Czy ja jestem jakiś #!$%@? czy jak?
#pytanie #rodzina #gorzkiezale
  • 31
@VonHautkopf: Jak Cię wyśmiewa i Ci mówi, że niby nie dasz rady (a masz przynajmniej fifty-fifty - czemu ona zakłada ten zły scenariusz?) to sorry, ale - jest ewidentnie toksyczna ( ͡° ͜ʖ ͡°)

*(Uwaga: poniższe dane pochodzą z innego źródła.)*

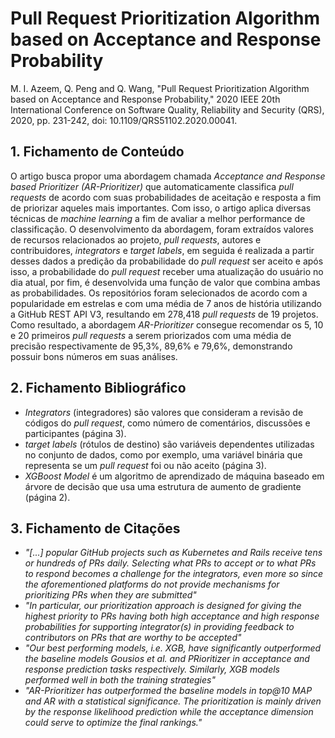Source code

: # Pull Request Prioritization Algorithm based on Acceptance and Response Probability

M. I. Azeem, Q. Peng and Q. Wang, "Pull Request Prioritization Algorithm based on Acceptance and Response Probability," 2020 IEEE 20th International Conference on Software Quality, Reliability and Security (QRS), 2020, pp. 231-242, doi: 10.1109/QRS51102.2020.00041.

## 1. Fichamento de Conteúdo

O artigo busca propor uma abordagem chamada _Acceptance and Response based Prioritizer (AR-Prioritizer)_ que automaticamente classifica _pull requests_ de acordo com suas probabilidades de aceitação e resposta a fim de priorizar aqueles mais importantes. Com isso, o artigo aplica diversas técnicas de _machine learning_ a fim de avaliar a melhor performance de classificação. O desenvolvimento da abordagem, foram extraídos valores de recursos relacionados ao projeto, _pull requests_, autores e contribuidores, _integrators_ e _target labels_, em seguida é realizada a partir desses dados a predição da probabilidade do _pull request_ ser aceito e após isso, a probabilidade do _pull request_ receber uma atualização do usuário no dia atual, por fim, é desenvolvida uma função de valor que combina ambas as probabilidades. Os repositórios foram selecionados de acordo com a popularidade em estrelas e com uma média de 7 anos de história utilizando a GitHub REST API V3, resultando em 278,418 _pull requests_ de 19 projetos. Como resultado, a abordagem _AR-Prioritizer_ consegue recomendar os 5, 10 e 20 primeiros _pull requests_ a serem priorizados com uma média de precisão respectivamente de 95,3%, 89,6% e 79,6%, demonstrando possuir bons números em suas análises.

## 2. Fichamento Bibliográfico

* _Integrators_ (integradores) são valores que consideram a revisão de códigos do _pull request_, como número de comentários, discussões e participantes (página 3).
* _target labels_ (rótulos de destino) são variáveis dependentes utilizadas no conjunto de dados, como por exemplo, uma variável binária que representa se um _pull request_ foi ou não aceito (página 3).
* _XGBoost Model_ é um algoritmo de aprendizado de máquina baseado em árvore de decisão que usa uma estrutura de aumento de gradiente (página 2).

## 3. Fichamento de Citações

* _"[...] popular GitHub projects such as Kubernetes and Rails receive tens or hundreds of PRs daily. Selecting what PRs to accept or to what PRs to respond becomes a challenge for the integrators, even more so since the aforementioned platforms do not provide mechanisms for prioritizing PRs when they are submitted"_
* _"In particular, our prioritization approach is designed for giving the highest priority to PRs having both high acceptance and high response probabilities for supporting integrator(s) in providing feedback to contributors on PRs that are worthy to be accepted"_
* _"Our best performing models, i.e. XGB, have significantly outperformed the baseline models Gousios et al. and PRioritizer in acceptance and response prediction tasks respectively. Similarly, XGB models performed well in both the training strategies"_
* _"AR-Prioritizer has outperformed the baseline models in top@10 MAP and AR with a statistical significance. The prioritization is mainly driven by the response likelihood prediction while the acceptance dimension could serve to optimize the final rankings."_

Wiesz, to pewnie nie jest tak, że ona celowo Cię w dół ciągnie - wg mnie większość toksycznych ludzi jest toksycznych nieświadomie - co jednak ich toksyczności nie zmniejsza. Pewnie tak sam piszesz
@VonHautkopf: 9lat temu przeprowadziłem się 400km do większego miasta. Nie uciekałem przed patologiczną rodziną, po prostu się zakochałem. W nowym mieście nie znałem nikogo, nie miałem pracy, ba pokój wynająłem na gębę przez telefon. Znajomi, po kryjomu, pukali się w głowę. Zaczynałem na magazynie za najniższą krajową, teraz może nie jestem programistą 15k, ale nie narzekam. Skończyłem zaocznie studia i pracuje w zawodzie. Jak chcesz pracować, to prace znajdziesz. Ludzi poznasz,
@VonHautkopf nie jesteś. Nie rozumiem tej logiki: nie wyjeżdżaj i pracuj tutaj za najniższą. Bo bezpiecznie i wszystkich znasz ( ͡ ͜ʖ ͡) lepiej wyjechać i zacząć od nowa, poznać nowych ludzi co za różnica gdzie będzie się zarabiać. Jedynym problemem może być kwestia utrzymania się, ale jeśli dla Ciebie to nie problem to jedź i zaczynaj od nowa.